What does the UAM plugin have to do with this?

Eventually, I found another .htaccess file in the wp-content/uploads/ directory, where the WordPress media system keeps all images and such. A quick look inside revealed that this config file directs HTTP requests to a script that is owned by the WordPress User Access Manager (UAM) plugin.

Ok, this finally made sense! I had installed the UAM plugin ages ago, because I wanted to share certain contents with friends only. That is, people with a user account for my blog. Obviously, the UAM plugin needs to intercept HTTP requests for media resources in order to run authorization checks.

A quick look into the UAM settings revealed that the UAM plugin had indeed installed this other .htaccess file. I even found a way to regenerate the file, but unfortunately this did not solve the cache headers problem.

Not sure why UAM does not set reasonable cache headers? Its authorization concept does not seem to prevent caching. Maybe UAM does support cache headers after all, but I clicked through its numerous settings and could not figure out how. Superficial search in the docs did not yield a solution either.

Bye-bye, UAM!

In the end, I decided to de-activate the UAM plugin. I don’t claim that this was the only solution, but it did work for me.

I only had a couple of posts (and about a hundred photos) that were protected by UAM authorization rules. These were all 15 years old, and I didn’t need them anymore. So I deleted them, cleaned up any dangling resources and configuration, then parted with the UAM plugin.

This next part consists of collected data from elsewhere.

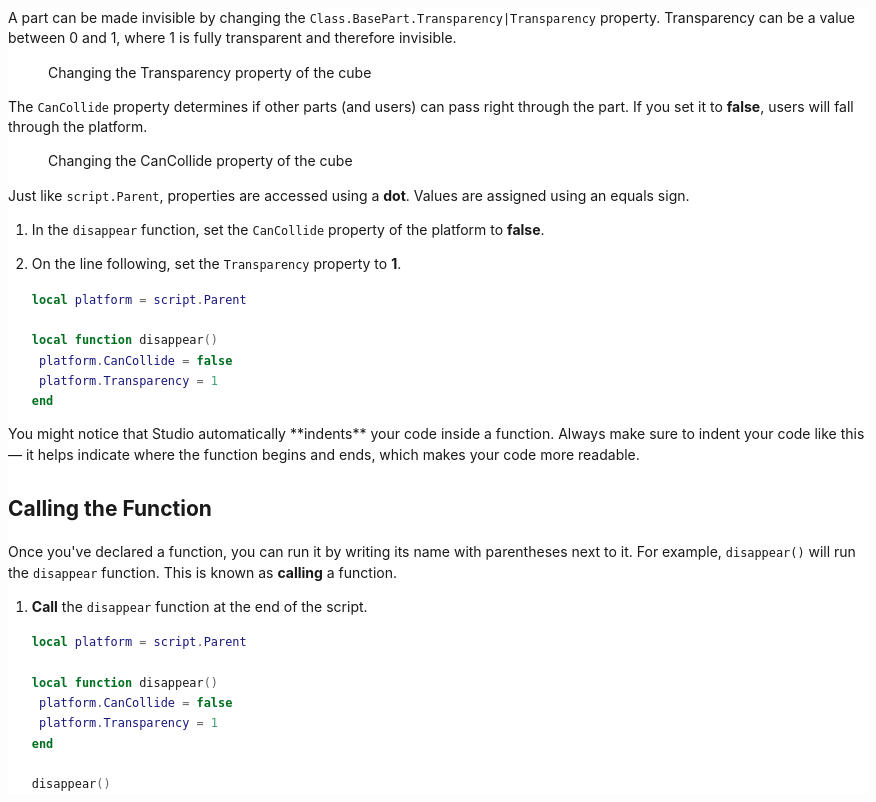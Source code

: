A part can be made invisible by changing the `Class.BasePart.Transparency|Transparency` property. Transparency can be a value between 0 and 1, where 1 is fully transparent and therefore invisible.

<figure>
<video controls loop muted>
    <source src="../../../assets/tutorials/intro-to-scripting/transparency.mp4" />
</video>

<figcaption>Changing the Transparency property of the cube</figcaption>
</figure>

The `CanCollide` property determines if other parts (and users) can pass right through the part. If you set it to **false**, users will fall through the platform.

<figure>
<video controls loop muted>
    <source src="../../../assets/tutorials/intro-to-scripting/canCollide.mp4" />
</video>

<figcaption>Changing the CanCollide property of the cube</figcaption>
</figure>

Just like `script.Parent`, properties are accessed using a **dot**. Values are assigned using an equals sign.

1. In the `disappear` function, set the `CanCollide` property of the platform to **false**.
2. On the line following, set the `Transparency` property to **1**.

   ```lua
   local platform = script.Parent

   local function disappear()
   	platform.CanCollide = false
   	platform.Transparency = 1
   end
   ```

<Alert severity="info">
You might notice that Studio automatically **indents** your code inside a function. Always make sure to indent your code like this — it helps indicate where the function begins and ends, which makes your code more readable.
</Alert>

## Calling the Function

Once you've declared a function, you can run it by writing its name with parentheses next to it. For example, `disappear()` will run the `disappear` function. This is known as **calling** a function.

1. **Call** the `disappear` function at the end of the script.

   ```lua
   local platform = script.Parent

   local function disappear()
   	platform.CanCollide = false
   	platform.Transparency = 1
   end

   disappear()
   ```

Now that the UAM plugin is de-activated, my WordPress blog is sending reasonable cache headers. In particular ETag or Last-Modified. Jumping back and forth between blog posts feels much smoother, now that the browser caches images. In the current setup, the browser still asks my WordPress server for changes before using a cached image. But these HTTP requests are lightweight and fast.

When it comes to sharing photos and other resources with friends, I don’t need to rely on WordPress and the UAM plugin anymore. In recent years I’ve been using my Nextcloud server instead, which has great file-sharing and access management capabilities.